• _To do_:
In the data below, find every line with the word "resources" and copy it out.

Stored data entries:
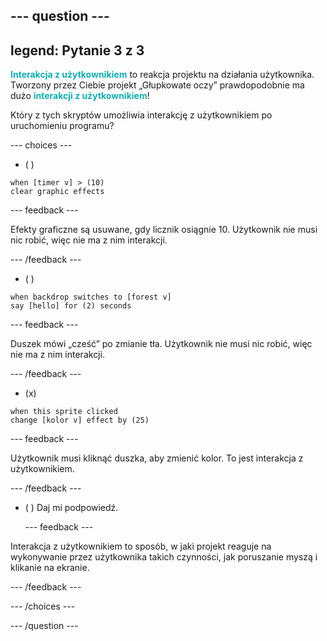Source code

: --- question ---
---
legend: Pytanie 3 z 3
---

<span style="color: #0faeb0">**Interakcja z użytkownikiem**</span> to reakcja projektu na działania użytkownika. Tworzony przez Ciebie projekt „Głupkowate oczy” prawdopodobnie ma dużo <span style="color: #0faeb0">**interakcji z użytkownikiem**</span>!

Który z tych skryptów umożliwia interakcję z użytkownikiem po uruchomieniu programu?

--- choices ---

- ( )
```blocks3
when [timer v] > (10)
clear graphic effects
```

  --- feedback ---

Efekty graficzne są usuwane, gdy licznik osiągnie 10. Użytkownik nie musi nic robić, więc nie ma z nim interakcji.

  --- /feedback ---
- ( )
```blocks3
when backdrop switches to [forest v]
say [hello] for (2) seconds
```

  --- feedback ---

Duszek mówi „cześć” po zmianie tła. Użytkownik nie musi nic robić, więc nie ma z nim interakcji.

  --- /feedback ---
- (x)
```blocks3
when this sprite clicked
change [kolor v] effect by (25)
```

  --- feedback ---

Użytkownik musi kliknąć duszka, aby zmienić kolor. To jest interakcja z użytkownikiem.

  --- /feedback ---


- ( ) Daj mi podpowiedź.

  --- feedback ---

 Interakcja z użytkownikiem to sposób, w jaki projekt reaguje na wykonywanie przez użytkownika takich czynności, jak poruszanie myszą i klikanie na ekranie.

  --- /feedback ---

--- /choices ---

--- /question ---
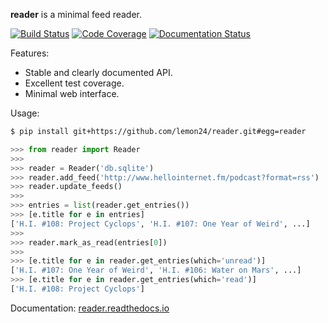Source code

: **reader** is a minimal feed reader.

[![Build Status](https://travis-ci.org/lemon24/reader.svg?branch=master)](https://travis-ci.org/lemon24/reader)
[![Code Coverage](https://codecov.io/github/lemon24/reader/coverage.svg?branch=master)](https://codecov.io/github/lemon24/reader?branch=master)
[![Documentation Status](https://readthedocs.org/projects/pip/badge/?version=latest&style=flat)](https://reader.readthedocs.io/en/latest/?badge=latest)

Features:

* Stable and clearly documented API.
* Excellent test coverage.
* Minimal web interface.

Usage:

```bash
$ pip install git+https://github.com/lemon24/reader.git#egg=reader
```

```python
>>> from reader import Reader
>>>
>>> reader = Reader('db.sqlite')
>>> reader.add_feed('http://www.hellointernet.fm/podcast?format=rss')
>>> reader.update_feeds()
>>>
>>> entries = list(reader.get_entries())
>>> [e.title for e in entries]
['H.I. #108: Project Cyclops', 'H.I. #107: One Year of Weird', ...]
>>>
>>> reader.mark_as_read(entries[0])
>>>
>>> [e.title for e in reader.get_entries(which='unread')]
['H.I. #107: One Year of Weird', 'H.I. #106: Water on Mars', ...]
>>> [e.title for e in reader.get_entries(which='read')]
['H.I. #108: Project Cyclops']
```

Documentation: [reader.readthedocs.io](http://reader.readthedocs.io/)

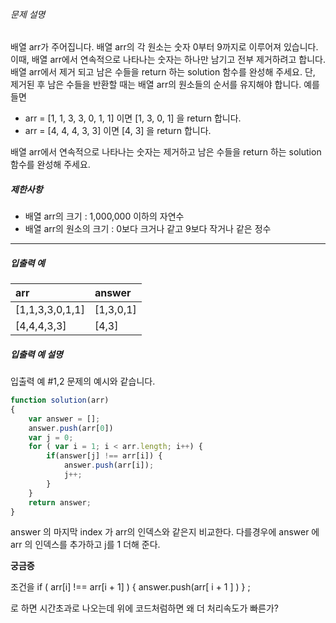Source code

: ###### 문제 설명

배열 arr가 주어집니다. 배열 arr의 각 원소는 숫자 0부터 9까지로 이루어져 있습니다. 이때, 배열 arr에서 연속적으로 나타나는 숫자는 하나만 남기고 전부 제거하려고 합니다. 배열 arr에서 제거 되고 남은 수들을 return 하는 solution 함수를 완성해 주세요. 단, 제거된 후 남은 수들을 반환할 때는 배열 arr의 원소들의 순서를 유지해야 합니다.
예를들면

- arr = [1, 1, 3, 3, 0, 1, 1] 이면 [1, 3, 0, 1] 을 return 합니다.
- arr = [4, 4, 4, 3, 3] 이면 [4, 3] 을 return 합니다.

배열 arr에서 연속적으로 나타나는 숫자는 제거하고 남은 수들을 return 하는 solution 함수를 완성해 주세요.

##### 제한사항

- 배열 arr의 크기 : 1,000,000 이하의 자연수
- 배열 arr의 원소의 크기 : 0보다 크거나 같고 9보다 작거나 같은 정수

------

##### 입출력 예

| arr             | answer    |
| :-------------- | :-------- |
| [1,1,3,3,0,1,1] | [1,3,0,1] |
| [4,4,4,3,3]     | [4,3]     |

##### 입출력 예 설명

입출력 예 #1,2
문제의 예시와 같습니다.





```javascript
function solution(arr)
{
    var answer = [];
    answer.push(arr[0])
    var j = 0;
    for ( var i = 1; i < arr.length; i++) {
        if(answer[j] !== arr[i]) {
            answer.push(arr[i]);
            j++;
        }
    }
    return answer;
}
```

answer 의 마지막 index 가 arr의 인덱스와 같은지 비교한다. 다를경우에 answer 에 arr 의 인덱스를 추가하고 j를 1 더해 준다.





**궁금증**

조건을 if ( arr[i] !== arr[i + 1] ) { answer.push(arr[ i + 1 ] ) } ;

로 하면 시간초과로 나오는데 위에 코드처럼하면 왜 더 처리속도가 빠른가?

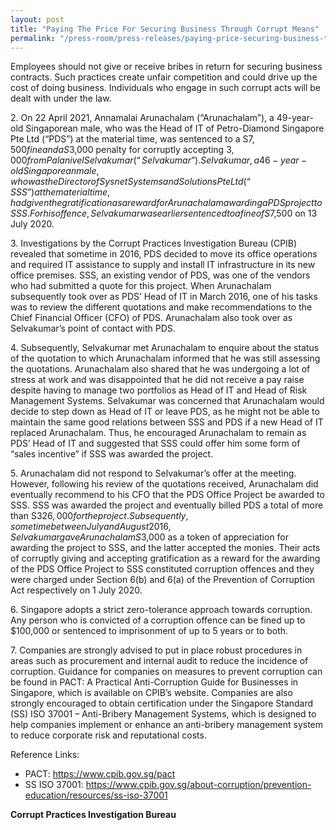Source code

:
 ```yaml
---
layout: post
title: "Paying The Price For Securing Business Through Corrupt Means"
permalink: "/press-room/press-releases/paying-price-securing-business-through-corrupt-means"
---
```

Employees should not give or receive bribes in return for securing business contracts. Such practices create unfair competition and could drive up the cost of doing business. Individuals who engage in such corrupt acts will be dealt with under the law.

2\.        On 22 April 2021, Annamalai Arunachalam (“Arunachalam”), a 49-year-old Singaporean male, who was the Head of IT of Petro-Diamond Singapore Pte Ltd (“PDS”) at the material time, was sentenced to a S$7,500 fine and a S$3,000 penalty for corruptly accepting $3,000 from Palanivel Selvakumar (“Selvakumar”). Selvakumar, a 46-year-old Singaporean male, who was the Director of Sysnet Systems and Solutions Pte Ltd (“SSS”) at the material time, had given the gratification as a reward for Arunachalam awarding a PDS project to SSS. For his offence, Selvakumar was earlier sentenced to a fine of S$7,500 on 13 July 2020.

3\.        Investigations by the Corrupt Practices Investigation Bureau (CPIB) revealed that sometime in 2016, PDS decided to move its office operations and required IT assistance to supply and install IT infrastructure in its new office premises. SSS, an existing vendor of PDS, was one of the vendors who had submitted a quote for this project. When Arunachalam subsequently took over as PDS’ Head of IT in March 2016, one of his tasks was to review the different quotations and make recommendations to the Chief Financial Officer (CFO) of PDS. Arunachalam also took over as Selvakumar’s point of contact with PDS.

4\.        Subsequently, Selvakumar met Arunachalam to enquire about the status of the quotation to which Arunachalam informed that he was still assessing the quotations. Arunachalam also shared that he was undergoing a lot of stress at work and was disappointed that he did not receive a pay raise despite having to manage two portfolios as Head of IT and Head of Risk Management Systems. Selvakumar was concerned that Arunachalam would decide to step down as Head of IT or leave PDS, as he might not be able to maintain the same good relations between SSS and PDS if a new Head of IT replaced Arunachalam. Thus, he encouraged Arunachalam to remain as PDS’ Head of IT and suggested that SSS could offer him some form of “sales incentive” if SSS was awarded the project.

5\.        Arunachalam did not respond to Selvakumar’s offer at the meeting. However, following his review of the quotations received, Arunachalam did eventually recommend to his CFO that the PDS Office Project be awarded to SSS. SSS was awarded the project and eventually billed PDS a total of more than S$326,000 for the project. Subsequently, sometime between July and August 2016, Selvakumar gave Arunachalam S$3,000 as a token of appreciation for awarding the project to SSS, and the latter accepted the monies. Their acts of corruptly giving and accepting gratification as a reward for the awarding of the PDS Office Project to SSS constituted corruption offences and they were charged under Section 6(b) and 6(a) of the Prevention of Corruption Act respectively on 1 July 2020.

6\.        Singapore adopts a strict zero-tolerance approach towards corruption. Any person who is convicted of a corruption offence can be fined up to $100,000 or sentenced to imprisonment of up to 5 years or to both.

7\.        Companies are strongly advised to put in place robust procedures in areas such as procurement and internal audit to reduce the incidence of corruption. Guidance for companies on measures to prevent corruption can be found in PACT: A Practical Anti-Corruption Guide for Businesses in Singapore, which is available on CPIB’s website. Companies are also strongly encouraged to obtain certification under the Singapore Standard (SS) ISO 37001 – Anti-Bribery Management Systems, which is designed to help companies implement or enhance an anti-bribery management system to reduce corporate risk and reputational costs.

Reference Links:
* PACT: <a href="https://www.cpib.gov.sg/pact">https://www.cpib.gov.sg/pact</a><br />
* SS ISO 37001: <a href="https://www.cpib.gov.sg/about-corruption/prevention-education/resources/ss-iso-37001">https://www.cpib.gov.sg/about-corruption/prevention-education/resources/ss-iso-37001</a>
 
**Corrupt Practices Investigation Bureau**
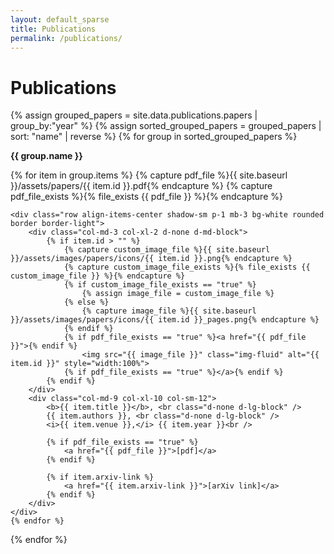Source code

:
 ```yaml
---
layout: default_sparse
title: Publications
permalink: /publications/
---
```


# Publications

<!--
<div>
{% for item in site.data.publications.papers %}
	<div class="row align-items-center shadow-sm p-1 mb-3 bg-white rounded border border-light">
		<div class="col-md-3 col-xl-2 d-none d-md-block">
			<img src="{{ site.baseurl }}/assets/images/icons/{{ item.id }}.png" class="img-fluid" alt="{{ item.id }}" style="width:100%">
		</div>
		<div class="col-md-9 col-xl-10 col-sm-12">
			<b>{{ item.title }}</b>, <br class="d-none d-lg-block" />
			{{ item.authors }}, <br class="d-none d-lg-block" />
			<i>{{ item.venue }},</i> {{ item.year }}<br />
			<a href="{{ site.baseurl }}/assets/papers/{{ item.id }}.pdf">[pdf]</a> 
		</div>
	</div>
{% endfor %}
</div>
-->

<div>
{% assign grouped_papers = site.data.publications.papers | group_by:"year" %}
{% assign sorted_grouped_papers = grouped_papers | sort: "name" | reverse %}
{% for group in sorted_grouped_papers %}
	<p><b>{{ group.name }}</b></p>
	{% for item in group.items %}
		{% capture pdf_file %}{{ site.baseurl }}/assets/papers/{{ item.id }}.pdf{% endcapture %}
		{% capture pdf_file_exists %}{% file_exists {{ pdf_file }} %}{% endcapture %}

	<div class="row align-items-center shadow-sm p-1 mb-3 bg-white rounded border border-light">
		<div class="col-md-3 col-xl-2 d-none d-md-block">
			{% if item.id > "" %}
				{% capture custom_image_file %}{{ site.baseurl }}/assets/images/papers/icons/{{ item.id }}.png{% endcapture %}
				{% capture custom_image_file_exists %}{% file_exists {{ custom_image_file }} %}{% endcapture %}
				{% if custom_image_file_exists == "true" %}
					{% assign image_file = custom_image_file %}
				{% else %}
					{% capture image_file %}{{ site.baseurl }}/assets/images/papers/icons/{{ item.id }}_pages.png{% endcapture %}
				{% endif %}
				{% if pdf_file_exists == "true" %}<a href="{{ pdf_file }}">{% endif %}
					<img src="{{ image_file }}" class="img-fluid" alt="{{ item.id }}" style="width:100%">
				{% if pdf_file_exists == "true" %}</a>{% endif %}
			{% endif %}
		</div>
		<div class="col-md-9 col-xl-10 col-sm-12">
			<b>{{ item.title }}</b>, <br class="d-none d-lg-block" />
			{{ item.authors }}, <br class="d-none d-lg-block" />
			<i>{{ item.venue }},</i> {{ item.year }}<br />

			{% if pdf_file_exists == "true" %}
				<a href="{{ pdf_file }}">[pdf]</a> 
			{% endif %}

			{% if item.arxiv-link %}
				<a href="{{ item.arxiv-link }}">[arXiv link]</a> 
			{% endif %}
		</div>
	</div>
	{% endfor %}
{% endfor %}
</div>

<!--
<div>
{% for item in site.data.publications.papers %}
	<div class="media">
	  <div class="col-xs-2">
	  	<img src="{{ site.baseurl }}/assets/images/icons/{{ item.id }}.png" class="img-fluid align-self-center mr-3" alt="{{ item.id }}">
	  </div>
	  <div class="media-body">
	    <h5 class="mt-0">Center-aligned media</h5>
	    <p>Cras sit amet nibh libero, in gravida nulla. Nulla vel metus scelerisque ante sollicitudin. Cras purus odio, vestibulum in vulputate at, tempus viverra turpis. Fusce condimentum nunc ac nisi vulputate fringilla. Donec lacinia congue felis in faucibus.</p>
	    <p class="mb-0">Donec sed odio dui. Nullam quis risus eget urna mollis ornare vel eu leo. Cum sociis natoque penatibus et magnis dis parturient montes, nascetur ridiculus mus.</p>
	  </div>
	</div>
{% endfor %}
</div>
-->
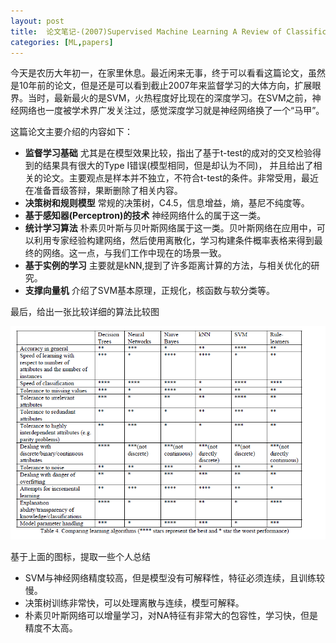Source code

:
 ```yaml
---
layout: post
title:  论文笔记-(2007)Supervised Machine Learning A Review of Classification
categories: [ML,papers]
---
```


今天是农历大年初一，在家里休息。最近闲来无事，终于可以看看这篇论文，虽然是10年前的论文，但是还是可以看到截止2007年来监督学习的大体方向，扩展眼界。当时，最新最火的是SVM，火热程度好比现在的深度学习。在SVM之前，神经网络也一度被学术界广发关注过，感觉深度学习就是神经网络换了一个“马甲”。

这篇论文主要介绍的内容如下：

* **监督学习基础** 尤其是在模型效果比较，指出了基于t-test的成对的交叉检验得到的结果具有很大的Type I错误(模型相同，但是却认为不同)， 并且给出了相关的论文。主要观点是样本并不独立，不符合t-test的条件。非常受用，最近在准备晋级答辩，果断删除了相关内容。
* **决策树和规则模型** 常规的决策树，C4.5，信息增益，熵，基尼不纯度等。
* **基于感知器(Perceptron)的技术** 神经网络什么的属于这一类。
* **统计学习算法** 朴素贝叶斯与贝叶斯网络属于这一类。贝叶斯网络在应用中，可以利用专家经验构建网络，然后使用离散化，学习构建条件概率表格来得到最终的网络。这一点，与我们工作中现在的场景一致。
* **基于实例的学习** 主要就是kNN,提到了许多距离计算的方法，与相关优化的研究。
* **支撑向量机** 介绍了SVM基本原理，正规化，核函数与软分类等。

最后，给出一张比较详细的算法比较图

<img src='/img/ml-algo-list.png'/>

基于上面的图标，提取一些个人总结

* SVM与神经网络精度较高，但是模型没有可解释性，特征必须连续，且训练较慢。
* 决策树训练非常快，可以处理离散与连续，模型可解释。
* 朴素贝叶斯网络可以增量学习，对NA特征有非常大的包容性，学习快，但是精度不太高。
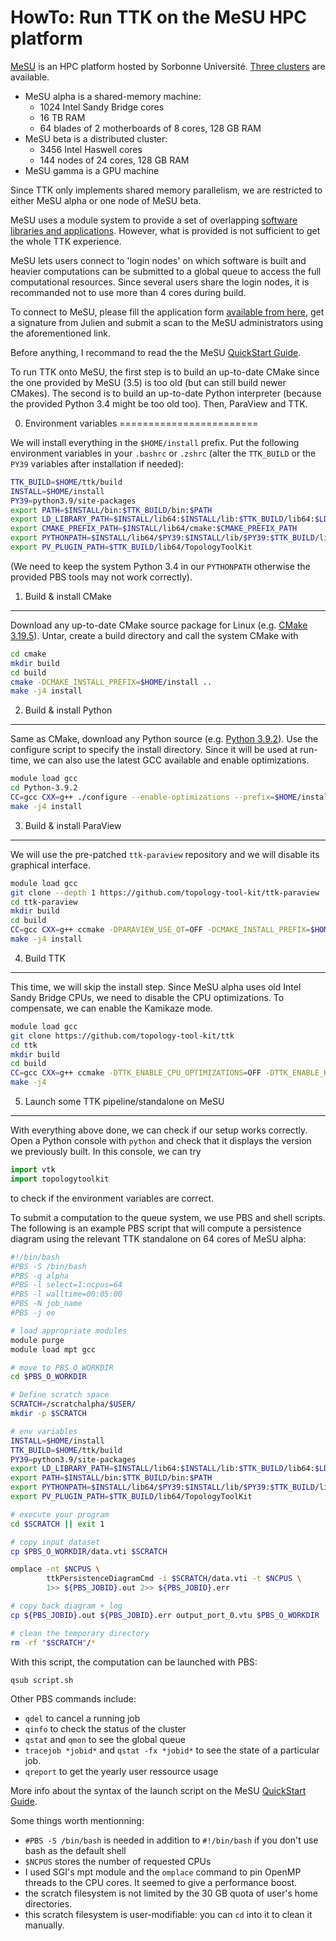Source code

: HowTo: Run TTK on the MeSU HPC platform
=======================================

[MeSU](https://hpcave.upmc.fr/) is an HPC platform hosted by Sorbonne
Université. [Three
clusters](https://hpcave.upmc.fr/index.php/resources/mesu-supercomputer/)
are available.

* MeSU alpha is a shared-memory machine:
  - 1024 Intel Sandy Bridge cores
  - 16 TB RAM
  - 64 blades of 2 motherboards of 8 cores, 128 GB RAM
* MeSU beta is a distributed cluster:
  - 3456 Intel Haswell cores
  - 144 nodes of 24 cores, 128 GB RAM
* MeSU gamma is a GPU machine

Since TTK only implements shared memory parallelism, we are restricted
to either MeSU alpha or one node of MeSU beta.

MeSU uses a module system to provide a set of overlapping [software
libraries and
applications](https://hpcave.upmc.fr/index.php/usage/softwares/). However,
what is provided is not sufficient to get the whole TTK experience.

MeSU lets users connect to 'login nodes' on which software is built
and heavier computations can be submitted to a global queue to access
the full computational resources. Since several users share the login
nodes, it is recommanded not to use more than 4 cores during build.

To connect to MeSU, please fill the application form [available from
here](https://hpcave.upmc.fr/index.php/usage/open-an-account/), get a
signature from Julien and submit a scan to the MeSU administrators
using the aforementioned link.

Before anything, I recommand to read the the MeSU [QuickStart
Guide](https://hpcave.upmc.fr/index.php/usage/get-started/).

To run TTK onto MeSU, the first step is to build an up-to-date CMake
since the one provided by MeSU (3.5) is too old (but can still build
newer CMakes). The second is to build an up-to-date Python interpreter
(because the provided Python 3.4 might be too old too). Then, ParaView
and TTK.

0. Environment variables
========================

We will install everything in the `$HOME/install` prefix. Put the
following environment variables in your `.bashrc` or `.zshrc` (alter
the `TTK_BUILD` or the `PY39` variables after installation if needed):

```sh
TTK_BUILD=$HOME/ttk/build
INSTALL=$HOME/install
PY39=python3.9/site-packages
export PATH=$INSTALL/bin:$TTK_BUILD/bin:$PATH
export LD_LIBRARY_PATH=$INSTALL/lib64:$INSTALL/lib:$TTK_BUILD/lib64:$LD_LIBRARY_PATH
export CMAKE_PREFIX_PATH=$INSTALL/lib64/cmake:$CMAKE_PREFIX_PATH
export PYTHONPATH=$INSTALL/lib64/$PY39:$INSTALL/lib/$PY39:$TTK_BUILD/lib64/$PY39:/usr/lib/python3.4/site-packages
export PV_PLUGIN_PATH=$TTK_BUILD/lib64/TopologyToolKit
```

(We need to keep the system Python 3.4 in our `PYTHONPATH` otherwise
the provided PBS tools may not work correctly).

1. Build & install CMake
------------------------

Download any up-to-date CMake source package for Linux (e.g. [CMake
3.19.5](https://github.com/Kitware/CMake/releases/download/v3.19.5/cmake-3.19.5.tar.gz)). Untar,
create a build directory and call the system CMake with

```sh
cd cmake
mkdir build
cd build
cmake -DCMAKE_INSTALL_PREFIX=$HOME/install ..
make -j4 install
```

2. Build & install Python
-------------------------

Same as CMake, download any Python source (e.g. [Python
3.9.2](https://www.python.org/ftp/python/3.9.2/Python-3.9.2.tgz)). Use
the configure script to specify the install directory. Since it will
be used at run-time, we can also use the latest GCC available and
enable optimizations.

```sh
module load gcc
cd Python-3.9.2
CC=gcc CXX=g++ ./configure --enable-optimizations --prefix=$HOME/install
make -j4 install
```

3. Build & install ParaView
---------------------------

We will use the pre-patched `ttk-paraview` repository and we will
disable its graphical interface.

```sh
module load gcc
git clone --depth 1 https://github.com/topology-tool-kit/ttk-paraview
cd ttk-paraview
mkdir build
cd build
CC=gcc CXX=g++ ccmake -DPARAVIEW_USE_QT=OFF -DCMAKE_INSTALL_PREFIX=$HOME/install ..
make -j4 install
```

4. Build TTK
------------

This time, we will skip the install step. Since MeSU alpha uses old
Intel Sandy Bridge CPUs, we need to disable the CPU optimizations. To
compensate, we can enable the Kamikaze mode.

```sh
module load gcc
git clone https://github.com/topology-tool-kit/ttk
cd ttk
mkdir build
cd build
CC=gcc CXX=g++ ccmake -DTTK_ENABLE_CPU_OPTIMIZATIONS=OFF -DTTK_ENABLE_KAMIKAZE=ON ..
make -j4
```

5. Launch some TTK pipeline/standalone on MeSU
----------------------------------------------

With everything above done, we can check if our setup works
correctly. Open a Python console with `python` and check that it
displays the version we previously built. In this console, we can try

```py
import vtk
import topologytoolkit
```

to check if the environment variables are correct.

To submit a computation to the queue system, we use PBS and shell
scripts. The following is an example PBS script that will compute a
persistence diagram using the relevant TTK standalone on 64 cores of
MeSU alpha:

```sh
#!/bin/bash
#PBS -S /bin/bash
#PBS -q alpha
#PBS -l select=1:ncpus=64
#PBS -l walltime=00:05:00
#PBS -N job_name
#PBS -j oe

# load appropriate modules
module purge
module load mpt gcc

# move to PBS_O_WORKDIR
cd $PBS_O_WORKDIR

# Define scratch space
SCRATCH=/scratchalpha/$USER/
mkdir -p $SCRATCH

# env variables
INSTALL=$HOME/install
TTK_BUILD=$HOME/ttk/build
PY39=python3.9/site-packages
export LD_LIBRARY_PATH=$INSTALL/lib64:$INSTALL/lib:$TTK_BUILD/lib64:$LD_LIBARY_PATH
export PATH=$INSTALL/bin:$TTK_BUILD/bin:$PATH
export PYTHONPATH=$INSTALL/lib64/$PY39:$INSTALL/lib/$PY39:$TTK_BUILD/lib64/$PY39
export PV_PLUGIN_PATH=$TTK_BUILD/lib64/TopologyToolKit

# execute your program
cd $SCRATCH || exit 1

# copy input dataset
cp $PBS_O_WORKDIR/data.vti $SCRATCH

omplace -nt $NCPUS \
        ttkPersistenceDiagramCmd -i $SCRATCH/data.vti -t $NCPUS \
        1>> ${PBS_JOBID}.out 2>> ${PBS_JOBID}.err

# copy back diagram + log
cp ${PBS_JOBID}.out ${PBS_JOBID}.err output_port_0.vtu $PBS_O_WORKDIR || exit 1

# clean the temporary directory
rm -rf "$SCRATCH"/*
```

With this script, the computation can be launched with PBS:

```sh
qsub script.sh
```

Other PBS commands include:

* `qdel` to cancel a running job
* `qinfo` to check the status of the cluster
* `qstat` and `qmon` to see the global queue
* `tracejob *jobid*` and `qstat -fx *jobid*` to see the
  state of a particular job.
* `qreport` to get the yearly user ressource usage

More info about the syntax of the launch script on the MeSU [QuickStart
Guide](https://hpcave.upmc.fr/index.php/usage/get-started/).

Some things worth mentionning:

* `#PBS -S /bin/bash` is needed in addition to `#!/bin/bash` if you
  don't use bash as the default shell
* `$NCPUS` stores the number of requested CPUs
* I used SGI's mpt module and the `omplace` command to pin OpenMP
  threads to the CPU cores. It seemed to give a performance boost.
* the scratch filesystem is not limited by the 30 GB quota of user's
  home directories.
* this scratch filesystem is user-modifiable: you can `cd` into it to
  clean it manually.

• _Result of the exercise_:
* SS ISO 37001: <a href="https://www.cpib.gov.sg/about-corruption/prevention-education/resources/ss-iso-37001">https://www.cpib.gov.sg/about-corruption/prevention-education/resources/ss-iso-37001</a>
clusters](https://hpcave.upmc.fr/index.php/resources/mesu-supercomputer/)
the full computational resources. Since several users share the login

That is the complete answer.